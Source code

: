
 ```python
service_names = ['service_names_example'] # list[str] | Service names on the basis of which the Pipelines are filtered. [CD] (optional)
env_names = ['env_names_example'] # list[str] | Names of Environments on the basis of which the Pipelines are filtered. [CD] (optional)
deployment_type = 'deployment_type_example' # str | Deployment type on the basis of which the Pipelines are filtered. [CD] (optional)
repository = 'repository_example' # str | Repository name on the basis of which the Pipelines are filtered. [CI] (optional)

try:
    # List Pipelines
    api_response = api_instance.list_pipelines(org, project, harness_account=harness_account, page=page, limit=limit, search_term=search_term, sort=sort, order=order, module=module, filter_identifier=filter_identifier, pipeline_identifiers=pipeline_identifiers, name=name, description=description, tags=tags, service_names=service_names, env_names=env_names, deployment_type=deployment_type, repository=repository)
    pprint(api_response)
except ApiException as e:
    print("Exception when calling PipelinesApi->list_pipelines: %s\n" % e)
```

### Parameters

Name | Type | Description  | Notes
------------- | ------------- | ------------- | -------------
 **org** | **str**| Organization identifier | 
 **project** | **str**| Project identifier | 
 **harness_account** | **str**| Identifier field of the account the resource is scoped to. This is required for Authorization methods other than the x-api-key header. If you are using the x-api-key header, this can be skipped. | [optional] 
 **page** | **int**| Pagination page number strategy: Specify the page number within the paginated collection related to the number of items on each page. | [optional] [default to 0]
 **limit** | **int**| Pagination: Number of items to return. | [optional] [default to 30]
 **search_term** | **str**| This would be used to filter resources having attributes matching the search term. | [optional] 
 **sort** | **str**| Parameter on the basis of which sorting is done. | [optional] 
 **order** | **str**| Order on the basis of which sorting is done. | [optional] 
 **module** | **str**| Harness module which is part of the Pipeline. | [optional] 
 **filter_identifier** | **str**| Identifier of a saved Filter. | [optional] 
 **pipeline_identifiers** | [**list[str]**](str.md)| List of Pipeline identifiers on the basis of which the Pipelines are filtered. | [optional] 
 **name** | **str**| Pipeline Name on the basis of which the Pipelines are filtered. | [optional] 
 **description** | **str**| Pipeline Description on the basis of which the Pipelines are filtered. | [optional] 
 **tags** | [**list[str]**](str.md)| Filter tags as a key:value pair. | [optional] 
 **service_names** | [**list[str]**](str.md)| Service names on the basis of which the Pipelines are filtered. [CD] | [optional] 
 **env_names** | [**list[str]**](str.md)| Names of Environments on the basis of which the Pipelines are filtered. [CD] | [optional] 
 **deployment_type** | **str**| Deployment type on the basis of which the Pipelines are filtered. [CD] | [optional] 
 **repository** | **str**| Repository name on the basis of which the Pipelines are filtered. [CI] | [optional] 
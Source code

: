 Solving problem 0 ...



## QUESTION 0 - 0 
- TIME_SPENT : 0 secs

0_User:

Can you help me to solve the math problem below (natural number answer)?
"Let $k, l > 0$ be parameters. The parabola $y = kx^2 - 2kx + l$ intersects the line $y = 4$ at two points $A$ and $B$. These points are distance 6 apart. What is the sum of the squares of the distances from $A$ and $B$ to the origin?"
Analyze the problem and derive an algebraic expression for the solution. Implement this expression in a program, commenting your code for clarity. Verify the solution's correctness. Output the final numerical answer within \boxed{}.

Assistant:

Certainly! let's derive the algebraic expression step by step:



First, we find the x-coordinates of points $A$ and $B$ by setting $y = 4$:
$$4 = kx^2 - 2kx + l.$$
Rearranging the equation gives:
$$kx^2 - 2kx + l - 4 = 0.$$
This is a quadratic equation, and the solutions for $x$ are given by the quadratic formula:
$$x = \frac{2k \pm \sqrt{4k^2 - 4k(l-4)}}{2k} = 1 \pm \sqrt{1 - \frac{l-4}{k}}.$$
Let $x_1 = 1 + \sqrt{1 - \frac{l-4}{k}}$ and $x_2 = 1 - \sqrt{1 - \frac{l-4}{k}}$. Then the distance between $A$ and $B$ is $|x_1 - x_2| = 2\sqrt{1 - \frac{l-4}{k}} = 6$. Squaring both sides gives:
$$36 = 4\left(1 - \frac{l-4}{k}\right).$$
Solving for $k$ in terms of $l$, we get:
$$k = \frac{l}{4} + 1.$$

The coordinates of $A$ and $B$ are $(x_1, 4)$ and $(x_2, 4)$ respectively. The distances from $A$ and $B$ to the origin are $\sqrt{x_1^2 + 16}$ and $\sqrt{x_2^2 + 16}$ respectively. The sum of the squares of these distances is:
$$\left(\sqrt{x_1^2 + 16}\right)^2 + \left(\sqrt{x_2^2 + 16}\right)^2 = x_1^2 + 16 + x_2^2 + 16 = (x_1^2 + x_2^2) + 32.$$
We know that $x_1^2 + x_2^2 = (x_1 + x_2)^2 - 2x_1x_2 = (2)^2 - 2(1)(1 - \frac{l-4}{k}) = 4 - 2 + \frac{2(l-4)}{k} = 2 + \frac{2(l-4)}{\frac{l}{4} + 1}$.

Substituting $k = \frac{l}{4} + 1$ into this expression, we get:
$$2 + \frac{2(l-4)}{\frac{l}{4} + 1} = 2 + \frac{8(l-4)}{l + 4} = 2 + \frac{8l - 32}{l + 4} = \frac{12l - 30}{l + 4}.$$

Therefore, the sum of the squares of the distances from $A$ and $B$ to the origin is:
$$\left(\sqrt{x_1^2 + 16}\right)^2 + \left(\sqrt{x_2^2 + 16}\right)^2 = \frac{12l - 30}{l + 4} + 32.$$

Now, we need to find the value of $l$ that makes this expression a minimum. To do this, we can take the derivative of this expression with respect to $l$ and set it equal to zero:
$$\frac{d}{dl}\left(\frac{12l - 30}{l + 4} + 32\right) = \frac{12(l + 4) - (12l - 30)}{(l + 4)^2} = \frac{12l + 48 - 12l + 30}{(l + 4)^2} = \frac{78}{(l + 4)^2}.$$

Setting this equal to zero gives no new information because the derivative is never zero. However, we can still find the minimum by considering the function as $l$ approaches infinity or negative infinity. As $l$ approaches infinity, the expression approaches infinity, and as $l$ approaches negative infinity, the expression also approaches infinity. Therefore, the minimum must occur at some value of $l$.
|---|
* _Task objective_:
Each line above that holds the string "derive" should be copied and shown.

* _Answer space_:
Analyze the problem and derive an algebraic expression for the solution. Implement this expression in a program, commenting your code for clarity. Verify the solution's correctness. Output the final numerical answer within \boxed{}.
Certainly! let's derive the algebraic expression step by step:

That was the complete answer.